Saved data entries

········

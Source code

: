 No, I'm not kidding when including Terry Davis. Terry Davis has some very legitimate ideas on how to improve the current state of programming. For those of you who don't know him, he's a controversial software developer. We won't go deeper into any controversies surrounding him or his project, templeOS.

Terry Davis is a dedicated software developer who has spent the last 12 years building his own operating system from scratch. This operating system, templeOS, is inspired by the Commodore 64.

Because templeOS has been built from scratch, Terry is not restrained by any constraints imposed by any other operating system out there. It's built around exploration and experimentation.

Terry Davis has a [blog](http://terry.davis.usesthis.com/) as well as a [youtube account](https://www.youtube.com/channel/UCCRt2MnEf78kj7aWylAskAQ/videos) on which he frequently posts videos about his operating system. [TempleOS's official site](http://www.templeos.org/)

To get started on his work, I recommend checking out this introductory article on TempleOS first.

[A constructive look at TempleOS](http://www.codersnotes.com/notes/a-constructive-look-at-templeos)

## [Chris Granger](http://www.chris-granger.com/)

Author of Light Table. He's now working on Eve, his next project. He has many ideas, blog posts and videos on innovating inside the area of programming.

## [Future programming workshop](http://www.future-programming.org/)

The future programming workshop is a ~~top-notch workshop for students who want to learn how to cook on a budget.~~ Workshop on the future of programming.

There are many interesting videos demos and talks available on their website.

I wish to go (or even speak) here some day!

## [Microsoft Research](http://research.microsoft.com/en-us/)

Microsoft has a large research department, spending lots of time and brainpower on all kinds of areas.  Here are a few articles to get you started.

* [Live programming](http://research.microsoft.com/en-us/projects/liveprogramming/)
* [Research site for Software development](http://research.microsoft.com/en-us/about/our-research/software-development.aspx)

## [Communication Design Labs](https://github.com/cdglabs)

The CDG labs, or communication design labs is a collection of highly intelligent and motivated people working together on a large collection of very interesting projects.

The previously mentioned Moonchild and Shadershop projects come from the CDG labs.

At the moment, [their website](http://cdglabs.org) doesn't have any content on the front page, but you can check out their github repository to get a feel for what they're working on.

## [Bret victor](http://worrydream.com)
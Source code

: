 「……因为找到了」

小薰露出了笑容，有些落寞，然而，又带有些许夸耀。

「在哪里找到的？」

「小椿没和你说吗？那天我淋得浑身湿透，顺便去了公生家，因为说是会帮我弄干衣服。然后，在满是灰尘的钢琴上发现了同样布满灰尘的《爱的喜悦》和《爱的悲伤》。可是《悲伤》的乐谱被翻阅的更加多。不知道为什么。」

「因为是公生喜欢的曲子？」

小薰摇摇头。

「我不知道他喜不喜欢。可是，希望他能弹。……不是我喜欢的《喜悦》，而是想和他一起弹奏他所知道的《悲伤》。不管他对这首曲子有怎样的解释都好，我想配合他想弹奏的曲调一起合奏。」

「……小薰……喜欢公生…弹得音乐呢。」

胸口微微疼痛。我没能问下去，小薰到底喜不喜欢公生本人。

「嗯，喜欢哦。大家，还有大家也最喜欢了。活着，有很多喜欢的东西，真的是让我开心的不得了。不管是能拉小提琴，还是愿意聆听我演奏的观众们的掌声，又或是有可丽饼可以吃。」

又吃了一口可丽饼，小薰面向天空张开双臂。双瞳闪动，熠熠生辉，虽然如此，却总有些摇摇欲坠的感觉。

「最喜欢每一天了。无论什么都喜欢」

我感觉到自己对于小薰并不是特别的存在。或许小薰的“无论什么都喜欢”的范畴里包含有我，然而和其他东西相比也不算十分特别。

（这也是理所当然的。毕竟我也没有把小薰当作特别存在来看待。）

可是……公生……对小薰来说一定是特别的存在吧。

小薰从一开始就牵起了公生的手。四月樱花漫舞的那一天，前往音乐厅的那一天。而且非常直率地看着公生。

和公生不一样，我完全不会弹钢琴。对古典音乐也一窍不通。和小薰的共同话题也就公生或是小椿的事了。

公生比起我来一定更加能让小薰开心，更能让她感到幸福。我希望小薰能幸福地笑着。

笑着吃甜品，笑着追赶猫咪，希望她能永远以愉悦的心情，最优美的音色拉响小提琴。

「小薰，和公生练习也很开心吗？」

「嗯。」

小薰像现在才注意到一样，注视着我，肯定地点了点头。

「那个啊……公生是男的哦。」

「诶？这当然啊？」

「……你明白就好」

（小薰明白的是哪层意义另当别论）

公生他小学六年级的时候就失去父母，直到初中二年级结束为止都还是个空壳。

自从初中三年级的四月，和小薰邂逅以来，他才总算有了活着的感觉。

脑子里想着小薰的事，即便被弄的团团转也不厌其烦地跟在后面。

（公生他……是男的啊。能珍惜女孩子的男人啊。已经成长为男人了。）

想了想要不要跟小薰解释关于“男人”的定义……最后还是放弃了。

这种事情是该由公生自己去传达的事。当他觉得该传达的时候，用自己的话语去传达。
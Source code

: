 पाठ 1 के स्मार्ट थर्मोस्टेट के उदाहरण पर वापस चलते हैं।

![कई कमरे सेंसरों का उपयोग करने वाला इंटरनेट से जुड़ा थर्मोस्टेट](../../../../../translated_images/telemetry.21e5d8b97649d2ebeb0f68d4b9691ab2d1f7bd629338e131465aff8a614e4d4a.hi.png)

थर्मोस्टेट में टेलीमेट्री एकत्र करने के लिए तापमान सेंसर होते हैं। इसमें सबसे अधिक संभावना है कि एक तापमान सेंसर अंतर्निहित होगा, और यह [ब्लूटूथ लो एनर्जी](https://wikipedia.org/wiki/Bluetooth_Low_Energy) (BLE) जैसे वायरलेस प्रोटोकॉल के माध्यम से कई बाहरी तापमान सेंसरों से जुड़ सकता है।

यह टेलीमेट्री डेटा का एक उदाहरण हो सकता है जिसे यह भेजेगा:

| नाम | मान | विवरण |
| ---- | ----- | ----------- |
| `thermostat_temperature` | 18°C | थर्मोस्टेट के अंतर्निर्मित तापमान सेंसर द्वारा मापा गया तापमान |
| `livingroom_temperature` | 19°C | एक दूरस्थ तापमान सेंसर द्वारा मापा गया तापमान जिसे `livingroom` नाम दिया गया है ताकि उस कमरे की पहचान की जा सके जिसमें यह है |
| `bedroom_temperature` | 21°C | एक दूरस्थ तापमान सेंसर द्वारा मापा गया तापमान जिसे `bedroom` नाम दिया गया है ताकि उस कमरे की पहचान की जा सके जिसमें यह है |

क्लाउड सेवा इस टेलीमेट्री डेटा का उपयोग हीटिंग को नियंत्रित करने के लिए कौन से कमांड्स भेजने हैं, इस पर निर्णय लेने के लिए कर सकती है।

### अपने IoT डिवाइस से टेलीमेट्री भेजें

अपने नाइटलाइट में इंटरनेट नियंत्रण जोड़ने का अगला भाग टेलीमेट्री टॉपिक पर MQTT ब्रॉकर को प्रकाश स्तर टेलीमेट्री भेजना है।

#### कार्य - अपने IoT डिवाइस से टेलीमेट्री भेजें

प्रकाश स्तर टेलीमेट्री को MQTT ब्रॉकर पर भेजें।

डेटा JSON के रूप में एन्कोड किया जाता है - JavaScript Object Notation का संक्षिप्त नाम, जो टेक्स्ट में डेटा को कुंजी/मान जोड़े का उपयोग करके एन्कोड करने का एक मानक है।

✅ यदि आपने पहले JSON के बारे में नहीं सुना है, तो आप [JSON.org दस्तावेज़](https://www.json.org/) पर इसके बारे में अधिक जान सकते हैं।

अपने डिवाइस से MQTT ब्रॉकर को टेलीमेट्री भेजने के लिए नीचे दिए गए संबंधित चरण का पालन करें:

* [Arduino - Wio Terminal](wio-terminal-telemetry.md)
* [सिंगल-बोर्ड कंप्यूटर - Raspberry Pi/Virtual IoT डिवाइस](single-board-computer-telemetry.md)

········

= TASK DESCRIPTION =
Lines from the beginning of the data above through the line containing "To get started" are to be returned exactly, and no others.

= ANSWER TO THIS EXERCISE =
Source code

: No, I'm not kidding when including Terry Davis. Terry Davis has some very legitimate ideas on how to improve the current state of programming. For those of you who don't know him, he's a controversial software developer. We won't go deeper into any controversies surrounding him or his project, templeOS.

Terry Davis is a dedicated software developer who has spent the last 12 years building his own operating system from scratch. This operating system, templeOS, is inspired by the Commodore 64.

Because templeOS has been built from scratch, Terry is not restrained by any constraints imposed by any other operating system out there. It's built around exploration and experimentation.

Terry Davis has a [blog](http://terry.davis.usesthis.com/) as well as a [youtube account](https://www.youtube.com/channel/UCCRt2MnEf78kj7aWylAskAQ/videos) on which he frequently posts videos about his operating system. [TempleOS's official site](http://www.templeos.org/)

To get started on his work, I recommend checking out this introductory article on TempleOS first.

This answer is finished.